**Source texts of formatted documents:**
##############################

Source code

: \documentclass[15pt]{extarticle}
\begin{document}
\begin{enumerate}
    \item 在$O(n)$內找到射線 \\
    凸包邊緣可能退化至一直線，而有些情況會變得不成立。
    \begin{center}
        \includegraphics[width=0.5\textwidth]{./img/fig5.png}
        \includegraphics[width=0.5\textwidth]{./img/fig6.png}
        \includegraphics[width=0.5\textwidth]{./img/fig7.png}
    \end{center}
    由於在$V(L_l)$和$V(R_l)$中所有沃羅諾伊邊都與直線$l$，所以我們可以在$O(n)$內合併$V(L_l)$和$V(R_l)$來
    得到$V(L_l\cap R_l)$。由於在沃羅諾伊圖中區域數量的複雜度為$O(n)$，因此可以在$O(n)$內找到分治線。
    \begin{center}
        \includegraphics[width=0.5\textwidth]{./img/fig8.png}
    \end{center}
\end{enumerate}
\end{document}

##############################

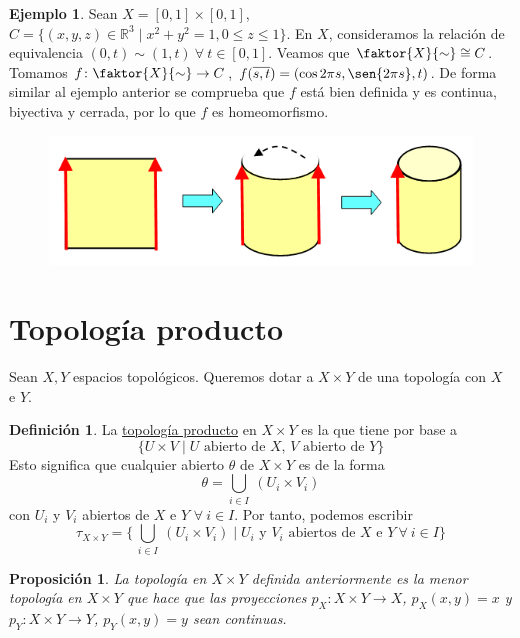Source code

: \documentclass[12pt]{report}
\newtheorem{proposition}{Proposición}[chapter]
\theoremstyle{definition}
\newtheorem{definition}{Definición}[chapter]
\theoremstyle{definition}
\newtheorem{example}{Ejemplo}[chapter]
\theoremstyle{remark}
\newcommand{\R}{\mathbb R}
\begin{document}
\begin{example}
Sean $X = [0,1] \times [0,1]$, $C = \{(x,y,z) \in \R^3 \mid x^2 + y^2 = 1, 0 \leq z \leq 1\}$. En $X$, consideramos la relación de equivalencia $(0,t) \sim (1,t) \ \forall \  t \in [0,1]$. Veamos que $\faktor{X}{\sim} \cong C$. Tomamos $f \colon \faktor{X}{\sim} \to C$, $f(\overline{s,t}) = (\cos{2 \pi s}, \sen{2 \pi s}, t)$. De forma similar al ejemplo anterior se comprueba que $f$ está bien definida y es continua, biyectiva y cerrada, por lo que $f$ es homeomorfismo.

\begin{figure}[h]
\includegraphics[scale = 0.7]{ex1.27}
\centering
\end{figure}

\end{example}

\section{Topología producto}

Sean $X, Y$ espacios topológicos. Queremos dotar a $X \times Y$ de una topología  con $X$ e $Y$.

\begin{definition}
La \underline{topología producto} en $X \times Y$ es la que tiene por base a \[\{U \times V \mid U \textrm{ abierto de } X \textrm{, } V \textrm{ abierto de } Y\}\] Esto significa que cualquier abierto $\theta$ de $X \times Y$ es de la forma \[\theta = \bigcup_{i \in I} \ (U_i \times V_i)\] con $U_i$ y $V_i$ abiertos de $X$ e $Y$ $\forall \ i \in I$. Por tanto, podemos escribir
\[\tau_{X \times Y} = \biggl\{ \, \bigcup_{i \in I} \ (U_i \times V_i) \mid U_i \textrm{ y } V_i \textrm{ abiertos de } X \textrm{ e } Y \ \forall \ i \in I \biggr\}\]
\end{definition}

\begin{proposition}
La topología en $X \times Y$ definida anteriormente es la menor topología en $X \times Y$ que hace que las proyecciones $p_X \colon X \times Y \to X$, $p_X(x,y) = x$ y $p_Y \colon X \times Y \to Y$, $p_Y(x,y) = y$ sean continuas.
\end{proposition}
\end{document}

##############################

**Work instruction:**
Search the data above for the word "width" and say how many lines contain it, giving only that number.

**Output for this task:**
4